=== Supplied records ===
%%
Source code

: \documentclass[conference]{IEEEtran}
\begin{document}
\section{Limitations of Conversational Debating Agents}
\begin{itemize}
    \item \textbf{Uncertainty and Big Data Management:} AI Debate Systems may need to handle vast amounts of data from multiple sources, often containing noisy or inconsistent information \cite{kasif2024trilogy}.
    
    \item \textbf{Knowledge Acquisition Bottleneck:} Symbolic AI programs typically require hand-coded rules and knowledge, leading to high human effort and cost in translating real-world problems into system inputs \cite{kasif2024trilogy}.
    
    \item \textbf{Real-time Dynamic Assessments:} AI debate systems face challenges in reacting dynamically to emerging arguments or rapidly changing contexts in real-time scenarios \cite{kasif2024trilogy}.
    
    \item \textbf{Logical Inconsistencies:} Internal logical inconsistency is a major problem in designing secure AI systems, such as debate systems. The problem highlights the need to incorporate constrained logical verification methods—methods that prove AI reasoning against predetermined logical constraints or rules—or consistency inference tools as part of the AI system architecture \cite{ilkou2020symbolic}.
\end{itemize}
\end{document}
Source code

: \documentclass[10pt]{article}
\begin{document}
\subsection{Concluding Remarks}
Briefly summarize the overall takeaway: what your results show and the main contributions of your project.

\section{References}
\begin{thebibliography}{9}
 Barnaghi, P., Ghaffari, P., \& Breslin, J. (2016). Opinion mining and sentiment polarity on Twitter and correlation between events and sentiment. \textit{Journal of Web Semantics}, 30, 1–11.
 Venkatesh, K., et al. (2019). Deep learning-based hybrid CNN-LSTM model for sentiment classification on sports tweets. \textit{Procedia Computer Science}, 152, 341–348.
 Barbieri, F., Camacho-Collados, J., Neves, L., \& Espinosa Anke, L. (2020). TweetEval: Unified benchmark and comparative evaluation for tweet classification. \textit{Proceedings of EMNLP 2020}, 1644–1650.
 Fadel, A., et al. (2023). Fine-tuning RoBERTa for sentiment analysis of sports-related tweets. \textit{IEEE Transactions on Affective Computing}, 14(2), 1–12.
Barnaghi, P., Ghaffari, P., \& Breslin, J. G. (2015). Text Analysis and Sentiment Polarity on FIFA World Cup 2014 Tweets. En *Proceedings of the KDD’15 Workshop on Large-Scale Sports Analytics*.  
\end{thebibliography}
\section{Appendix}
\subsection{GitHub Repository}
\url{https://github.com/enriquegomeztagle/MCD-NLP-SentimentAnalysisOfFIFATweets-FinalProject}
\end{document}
%%
=== Problem description ===
Please report every line of the records above that contains the word "need".

=== Result of this exercise ===
    \item \textbf{Uncertainty and Big Data Management:} AI Debate Systems may need to handle vast amounts of data from multiple sources, often containing noisy or inconsistent information \cite{kasif2024trilogy}.
    \item \textbf{Logical Inconsistencies:} Internal logical inconsistency is a major problem in designing secure AI systems, such as debate systems. The problem highlights the need to incorporate constrained logical verification methods—methods that prove AI reasoning against predetermined logical constraints or rules—or consistency inference tools as part of the AI system architecture \cite{ilkou2020symbolic}.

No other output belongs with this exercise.